江舞凰目光落在那精致酒壶上,略有复杂之色:“匈奴国不是从不肯上贡我朝吗?”
皇帝扬眉大笑:“自从上次战败过后,匈奴国月月上贡美酒佳人,对我朝乖顺至极!”
见父皇自满神态,江舞凰的脸色却并不好看。
迟疑许久,她还是忍不住劝道:“匈奴国狡诈,如今对我国上贡,看似求和,或许暗中则已经蓄势待发,只等卷土重来,父皇莫要轻信于他们,该时刻保持警惕。”

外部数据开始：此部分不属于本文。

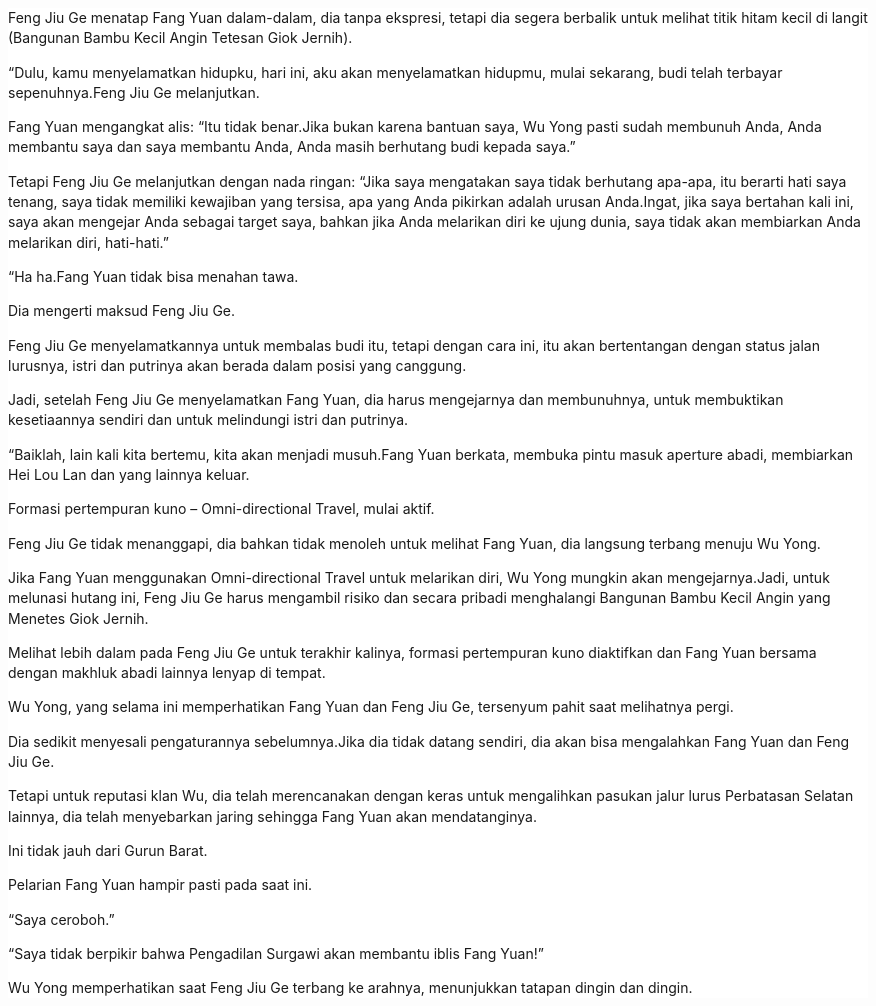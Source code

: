 Feng Jiu Ge menatap Fang Yuan dalam-dalam, dia tanpa ekspresi, tetapi dia segera berbalik untuk melihat titik hitam kecil di langit (Bangunan Bambu Kecil Angin Tetesan Giok Jernih).

“Dulu, kamu menyelamatkan hidupku, hari ini, aku akan menyelamatkan hidupmu, mulai sekarang, budi telah terbayar sepenuhnya.Feng Jiu Ge melanjutkan.

Fang Yuan mengangkat alis: “Itu tidak benar.Jika bukan karena bantuan saya, Wu Yong pasti sudah membunuh Anda, Anda membantu saya dan saya membantu Anda, Anda masih berhutang budi kepada saya.”

Tetapi Feng Jiu Ge melanjutkan dengan nada ringan: “Jika saya mengatakan saya tidak berhutang apa-apa, itu berarti hati saya tenang, saya tidak memiliki kewajiban yang tersisa, apa yang Anda pikirkan adalah urusan Anda.Ingat, jika saya bertahan kali ini, saya akan mengejar Anda sebagai target saya, bahkan jika Anda melarikan diri ke ujung dunia, saya tidak akan membiarkan Anda melarikan diri, hati-hati.”

“Ha ha.Fang Yuan tidak bisa menahan tawa.

Dia mengerti maksud Feng Jiu Ge.

Feng Jiu Ge menyelamatkannya untuk membalas budi itu, tetapi dengan cara ini, itu akan bertentangan dengan status jalan lurusnya, istri dan putrinya akan berada dalam posisi yang canggung.

Jadi, setelah Feng Jiu Ge menyelamatkan Fang Yuan, dia harus mengejarnya dan membunuhnya, untuk membuktikan kesetiaannya sendiri dan untuk melindungi istri dan putrinya.

“Baiklah, lain kali kita bertemu, kita akan menjadi musuh.Fang Yuan berkata, membuka pintu masuk aperture abadi, membiarkan Hei Lou Lan dan yang lainnya keluar.

Formasi pertempuran kuno – Omni-directional Travel, mulai aktif.

Feng Jiu Ge tidak menanggapi, dia bahkan tidak menoleh untuk melihat Fang Yuan, dia langsung terbang menuju Wu Yong.

Jika Fang Yuan menggunakan Omni-directional Travel untuk melarikan diri, Wu Yong mungkin akan mengejarnya.Jadi, untuk melunasi hutang ini, Feng Jiu Ge harus mengambil risiko dan secara pribadi menghalangi Bangunan Bambu Kecil Angin yang Menetes Giok Jernih.



Melihat lebih dalam pada Feng Jiu Ge untuk terakhir kalinya, formasi pertempuran kuno diaktifkan dan Fang Yuan bersama dengan makhluk abadi lainnya lenyap di tempat.

Wu Yong, yang selama ini memperhatikan Fang Yuan dan Feng Jiu Ge, tersenyum pahit saat melihatnya pergi.

Dia sedikit menyesali pengaturannya sebelumnya.Jika dia tidak datang sendiri, dia akan bisa mengalahkan Fang Yuan dan Feng Jiu Ge.

Tetapi untuk reputasi klan Wu, dia telah merencanakan dengan keras untuk mengalihkan pasukan jalur lurus Perbatasan Selatan lainnya, dia telah menyebarkan jaring sehingga Fang Yuan akan mendatanginya.

Ini tidak jauh dari Gurun Barat.

Pelarian Fang Yuan hampir pasti pada saat ini.

“Saya ceroboh.”

“Saya tidak berpikir bahwa Pengadilan Surgawi akan membantu iblis Fang Yuan!”

Wu Yong memperhatikan saat Feng Jiu Ge terbang ke arahnya, menunjukkan tatapan dingin dan dingin.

如果能让父皇及时清醒过来,可能亡国悲剧还能有挽回之地。
然而这话,换来的却是皇帝的勃然大怒。
“放肆!匈奴如今已被我朝打服,哪还有胆子重来?”
皇帝挥手打掉了那壶鹿头酒,怒声训斥:“你这般说辞,说到底就是想给顾子胥重新寻回军权!霓凰,你嫁给那顾子胥才多久,现如今就开始吃里扒外了不成?”
“儿臣不敢!”
江舞凰当即跪下请罪,心中却莫名一片悲凉。
待出了宫。
江舞凰拿着特赦令先去栖音楼将江落月赎身。
回到公主府,江舞凰才命人安置好江落月,顾子胥便回来了。
公主为驸马求职反被陛下怒训之事如今已传遍了盛京,亦传进了他耳中。
顾子胥拧起眉头,冷淡警告:“匈奴之事,公主日后莫要再向陛下多提了,不过是多余之举。”
她好心劝诫,父皇不听,现下就连顾子胥也嫌她多事。
江舞凰心头涌出无尽的委屈与酸楚。
见她不言,顾子胥也不想多说,转身踏出屋子。
顾子胥这一去。
便是直到亥时也未曾归屋。
江舞凰心有不安,便披上外衣起身去寻他。
夜深漆黑一片。
独江落月的院子还亮着烛光,院门半开,江落月手提一盏灯笼正送顾子胥出门。
江舞凰踏步过去,正要喊人。
却见江落月忽地松开了灯笼。
摇曳烛火落地。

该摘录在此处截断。